## YOUR GOAL
When you copy the entries, match them exactly and omit the pictures.

## Saved data entries
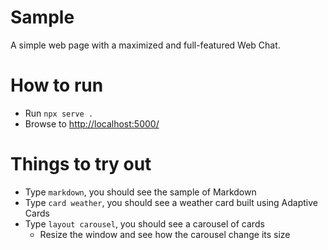 # Sample

A simple web page with a maximized and full-featured Web Chat.

# How to run

- Run `npx serve .`
- Browse to [http://localhost:5000/](http://localhost:5000/)

# Things to try out

- Type `markdown`, you should see the sample of Markdown
- Type `card weather`, you should see a weather card built using Adaptive Cards
- Type `layout carousel`, you should see a carousel of cards
   - Resize the window and see how the carousel change its size
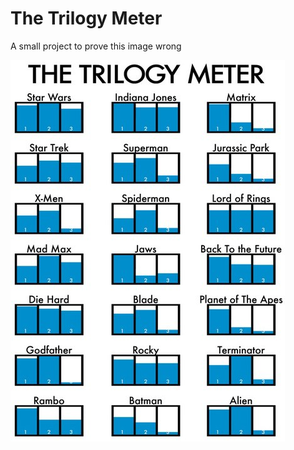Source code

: # The Trilogy Meter

A small project to prove this image wrong

![The Trilogy Meter](./trilogymeter.jpg?raw=true)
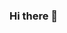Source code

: ### Hi there 👋

<!--
**JeenaKim99/JeenaKim99** is a ✨ _special_ ✨ repository because its `README.md` (this file) appears on your GitHub profile.

- 🌱 I’m currently learning Reinforcement Learning and UAV Network System, Algorithm for Python
- 📫 How to reach me: jnkim@mju.ac.kr or jeenakim99@gmail.com
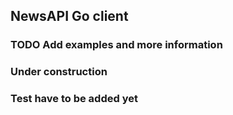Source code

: ## NewsAPI Go client

### TODO Add examples and more information
### Under construction 
### Test have to be added yet
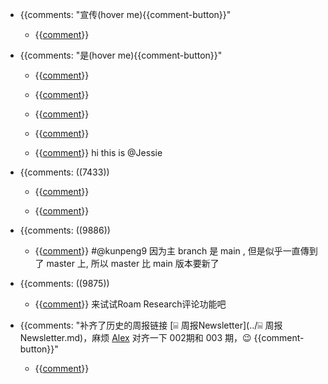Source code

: - {{comments: "宣传(hover me){{comment-button}}"
    - {{[comment](../comment.md)}}

- {{comments: "是(hover me){{comment-button}}"
    - {{[comment](../comment.md)}}

    - {{[comment](../comment.md)}}

    - {{[comment](../comment.md)}}

    - {{[comment](../comment.md)}}

    - {{[comment](../comment.md)}}
hi this is @Jessie
- {{comments: ((7433))
    - {{[comment](../comment.md)}}

    - {{[comment](../comment.md)}}

- {{comments: ((9886))

    - {{[comment](../comment.md)}}
#@kunpeng9 因为主 branch 是 main , 但是似乎一直傳到了 master 上, 所以 master 比 main 版本要新了
- {{comments: ((9875))
    - {{[comment](../comment.md)}}
来试试Roam Research评论功能吧
- {{comments: "补齐了历史的周报链接 [⌸ 周报Newsletter](../⌸ 周报Newsletter.md)，麻烦 [Alex](../Alex.md) 对齐一下 002期和 003 期，😉 {{comment-button}}"
    - {{[comment](../comment.md)}}

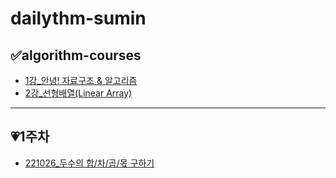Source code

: # dailythm-sumin
## ✅algorithm-courses
- [1강_안녕! 자료구조 & 알고리즘](https://github.com/dailythm/dailythm-sumin/blob/main/algorithm/1%EA%B0%95_221026.md)
- [2강_선형배열(Linear Array)](https://github.com/dailythm/dailythm-sumin/blob/main/algorithm/2%EA%B0%95_221027.md)
---
## 💗1주차
- [221026_두수의 합/차/곱/몫 구하기](https://github.com/dailythm/dailythm-sumin/blob/main/1%EC%A3%BC%EC%B0%A8/221026.md)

## YOUR SOLUTION
 # Sample

A simple web page with a maximized and full-featured Web Chat.

# How to run

- Run `npx serve .`
- Browse to [http://localhost:5000/](http://localhost:5000/)

# Things to try out

- Type `markdown`, you should see the sample of Markdown
- Type `card weather`, you should see a weather card built using Adaptive Cards
- Type `layout carousel`, you should see a carousel of cards
   - Resize the window and see how the carousel change its size
Source code

: # The Trilogy Meter

A small project to prove this image wrong

![The Trilogy Meter](./trilogymeter.jpg?raw=true)
Source code

: ### Hi there 👋

<!--
**JeenaKim99/JeenaKim99** is a ✨ _special_ ✨ repository because its `README.md` (this file) appears on your GitHub profile.

- 🌱 I’m currently learning Reinforcement Learning and UAV Network System, Algorithm for Python
- 📫 How to reach me: jnkim@mju.ac.kr or jeenakim99@gmail.com
Source code

: ## NewsAPI Go client

### TODO Add examples and more information
### Under construction 
### Test have to be added yet
Source code

: - {{comments: "宣传(hover me){{comment-button}}"
    - {{[comment](../comment.md)}}

- {{comments: "是(hover me){{comment-button}}"
    - {{[comment](../comment.md)}}

    - {{[comment](../comment.md)}}

    - {{[comment](../comment.md)}}

    - {{[comment](../comment.md)}}

    - {{[comment](../comment.md)}}
hi this is @Jessie
- {{comments: ((7433))
    - {{[comment](../comment.md)}}

    - {{[comment](../comment.md)}}

- {{comments: ((9886))

    - {{[comment](../comment.md)}}
#@kunpeng9 因为主 branch 是 main , 但是似乎一直傳到了 master 上, 所以 master 比 main 版本要新了
- {{comments: ((9875))
    - {{[comment](../comment.md)}}
来试试Roam Research评论功能吧
- {{comments: "补齐了历史的周报链接 [⌸ 周报Newsletter](../⌸ 周报Newsletter.md)，麻烦 [Alex](../Alex.md) 对齐一下 002期和 003 期，😉 {{comment-button}}"
    - {{[comment](../comment.md)}}

Source code

: # dailythm-sumin
## ✅algorithm-courses
- [1강_안녕! 자료구조 & 알고리즘](https://github.com/dailythm/dailythm-sumin/blob/main/algorithm/1%EA%B0%95_221026.md)
- [2강_선형배열(Linear Array)](https://github.com/dailythm/dailythm-sumin/blob/main/algorithm/2%EA%B0%95_221027.md)
---
## 💗1주차
- [221026_두수의 합/차/곱/몫 구하기](https://github.com/dailythm/dailythm-sumin/blob/main/1%EC%A3%BC%EC%B0%A8/221026.md)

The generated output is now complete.